> Directions
Everything in the listing below has to be repeated exactly, except the pictures.

> Records to process
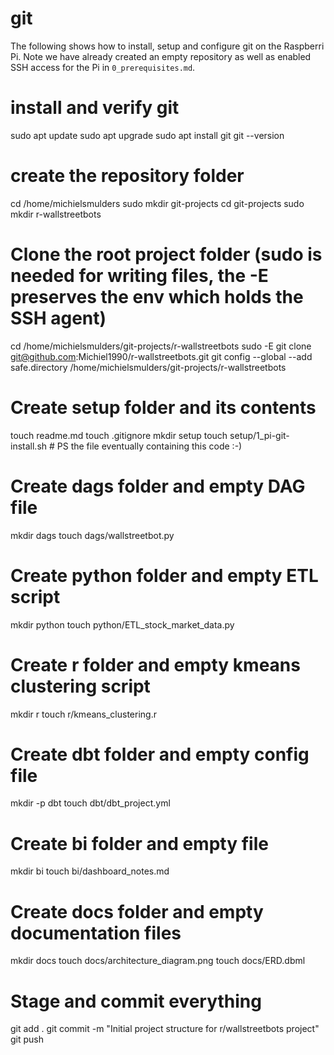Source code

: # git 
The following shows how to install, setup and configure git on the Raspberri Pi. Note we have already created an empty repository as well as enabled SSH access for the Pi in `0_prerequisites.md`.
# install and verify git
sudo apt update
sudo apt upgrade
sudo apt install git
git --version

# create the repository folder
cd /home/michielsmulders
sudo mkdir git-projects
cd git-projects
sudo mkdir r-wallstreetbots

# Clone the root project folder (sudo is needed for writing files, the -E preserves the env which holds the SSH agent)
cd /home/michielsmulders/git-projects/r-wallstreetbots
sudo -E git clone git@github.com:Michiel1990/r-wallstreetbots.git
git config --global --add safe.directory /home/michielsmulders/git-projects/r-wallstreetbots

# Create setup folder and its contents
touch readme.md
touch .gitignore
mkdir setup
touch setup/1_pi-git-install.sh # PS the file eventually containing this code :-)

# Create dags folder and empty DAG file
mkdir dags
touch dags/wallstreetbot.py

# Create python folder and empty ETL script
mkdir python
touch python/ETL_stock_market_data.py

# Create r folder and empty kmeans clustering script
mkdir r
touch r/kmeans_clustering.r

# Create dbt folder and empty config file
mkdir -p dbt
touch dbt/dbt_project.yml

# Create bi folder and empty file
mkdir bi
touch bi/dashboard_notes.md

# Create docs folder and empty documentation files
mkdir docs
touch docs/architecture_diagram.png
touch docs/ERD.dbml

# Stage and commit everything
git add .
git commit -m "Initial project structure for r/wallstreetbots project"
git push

> Result for this exercise
Source code

: # git 
The following shows how to install, setup and configure git on the Raspberri Pi. Note we have already created an empty repository as well as enabled SSH access for the Pi in `0_prerequisites.md`.
# install and verify git
sudo apt update
sudo apt upgrade
sudo apt install git
git --version

# create the repository folder
cd /home/michielsmulders
sudo mkdir git-projects
cd git-projects
sudo mkdir r-wallstreetbots

# Clone the root project folder (sudo is needed for writing files, the -E preserves the env which holds the SSH agent)
cd /home/michielsmulders/git-projects/r-wallstreetbots
sudo -E git clone git@github.com:Michiel1990/r-wallstreetbots.git
git config --global --add safe.directory /home/michielsmulders/git-projects/r-wallstreetbots

# Create setup folder and its contents
touch readme.md
touch .gitignore
mkdir setup
touch setup/1_pi-git-install.sh # PS the file eventually containing this code :-)

# Create dags folder and empty DAG file
mkdir dags
touch dags/wallstreetbot.py

# Create python folder and empty ETL script
mkdir python
touch python/ETL_stock_market_data.py

# Create r folder and empty kmeans clustering script
mkdir r
touch r/kmeans_clustering.r

# Create dbt folder and empty config file
mkdir -p dbt
touch dbt/dbt_project.yml

# Create bi folder and empty file
mkdir bi
touch bi/dashboard_notes.md

# Create docs folder and empty documentation files
mkdir docs
touch docs/architecture_diagram.png
touch docs/ERD.dbml

# Stage and commit everything
git add .
git commit -m "Initial project structure for r/wallstreetbots project"
git push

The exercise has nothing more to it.